Novelist and patron of the arts Oscar Wilde once wrote: “And beauty is a form of genius – is higher, indeed, than genius, as it needs no explanation.” There can be many arguments about whether or not beauty is indeed a higher form of genius, but the act of keeping beauty probably requires genius.

Over the centuries, society has imposed standards of beauty for men and women. However, the pressure to maintain beauty is usually higher for women. This pressure grows if the woman is in a position of power. Throughout history, powerful women have held their thrones while looking fabulous.

People often seek explanations for beauty, especially the lasting beauty of powerful women. Thanks to historians and researchers, we know now the beauty routines of three famous queens in history.

Queen Elizabeth I

The monarch of Britain’s Golden Age, Elizabeth the First was the daughter of the infamous Henry VIII and the unfortunate Anne Boleyn. Britain hailed her as its finest queen until the 19th Century, and inspired many works of art during her time. The poet Edmund Spencer gave her the name Glorianna, the eternal Queen of Faerie.

The secret to Elizabeth’s seemingly eternal pallor and porcelain complexion is a deadly one. Women of the era placed greater value on their skin. They took every measure to free it from blemish, sagging, and wrinkles. In a time before safe Botox specials, women used creams containing honey and eggs to nourish their faces.

However, the best makeup was ceruse, a mixture of vinegar and white lead. Ceruse was a thick paste, and it evened out the skin, hiding scars from disease and acne. It gave women the porcelain pallor that was the ideal of the time. The mixture was corrosive because of the lead, and it scarred the skin after multiple uses. This required women to keep using it, despite the poisonous properties of lead.

Queen Cleopatra VII

cleopatra representation

Cleopatra was the last Pharaoh of Egypt, the final scion of the Ptolemaic dynasty. Roman historians immortalized her as a scheming seductress, the temptress of Julius Caesar and tragic lover of Mark Anthony. Her brief and turbulent reign ended, according to legend, when she committed suicide by snakebite.

Though recent theories say that Cleopatra may have been more homely than popular culture would like, records provide us a glimpse into her beauty procedures. According to historic accounts, Cleopatra bathed in milk to keep her skin supple and smooth. Another popular and expensive treatment she used was a skin-whitening lotion that had crocodile dung.

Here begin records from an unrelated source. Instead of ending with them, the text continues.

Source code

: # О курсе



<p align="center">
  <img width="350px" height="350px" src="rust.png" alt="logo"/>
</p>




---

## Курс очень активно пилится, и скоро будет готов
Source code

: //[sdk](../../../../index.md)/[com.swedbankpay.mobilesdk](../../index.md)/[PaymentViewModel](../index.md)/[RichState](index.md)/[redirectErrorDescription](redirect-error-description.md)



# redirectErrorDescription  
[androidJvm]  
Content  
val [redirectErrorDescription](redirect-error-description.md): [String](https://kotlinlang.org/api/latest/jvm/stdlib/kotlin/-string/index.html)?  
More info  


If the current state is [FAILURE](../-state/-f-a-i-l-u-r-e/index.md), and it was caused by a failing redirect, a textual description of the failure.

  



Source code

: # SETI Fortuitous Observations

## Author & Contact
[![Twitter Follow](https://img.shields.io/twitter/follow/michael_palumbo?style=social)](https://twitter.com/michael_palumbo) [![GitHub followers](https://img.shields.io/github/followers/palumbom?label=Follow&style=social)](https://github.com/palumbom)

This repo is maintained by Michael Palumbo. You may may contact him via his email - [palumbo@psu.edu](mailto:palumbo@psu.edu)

But perhaps Cleopatra’s greatest cosmetic trick involved perfume. Aromatic oils feature heavily in Ancient Egypt, from the cradle to the grave, and she was no stranger to their seductive powers. According to lore, she seduced Mark Anthony by dousing an entire river barge in perfume to muddle his senses and arouse him before he laid eyes on her.

Queen Marie Antoinette

Two words that are quickly associated with Marie Antoinette, Queen of France and wife of Louis XVI, are “extravagance” and “execution.” And indeed, Marie did use extravagant means to maintain her beauty. As the French aristocracy’s taste-maker, all the women in the court hastened to follow her in fashion and cosmetics.

Marie Antoinette took regular baths with special oils and perfumes. Afterward, she used a facial cleanser made from water lilies, lemons, cucumbers, and stewed pigeons. She followed this with an astringent made from drops given off by grape vines in May. Finally, she capped off her beauty routine with a face mask made of egg whites, cognac, and lemon.

Perhaps Marie’s most ambitious and noteworthy cosmetic vanity was her hair. Marie’s real hair had turned gray prematurely and grew thin and ragged because of too many harsh procedures. She solved this by wearing towering, elaborate wigs designed by a personal hairdresser. When her real hair was thick and long enough, she would weave it into her wigs. Her stylists decorated her hairstyles with flowers, silks, and feathers.

Marie received her last haircut from Charles Henri Sanson, the man who would behead her moments later.

Beauty fades, no matter how much people try to prolong it. But legends and history can preserve true beauty for centuries. There is great power in being beautiful, no matter what that means or requires. As these three queens demonstrate, being beautiful is better with a crown.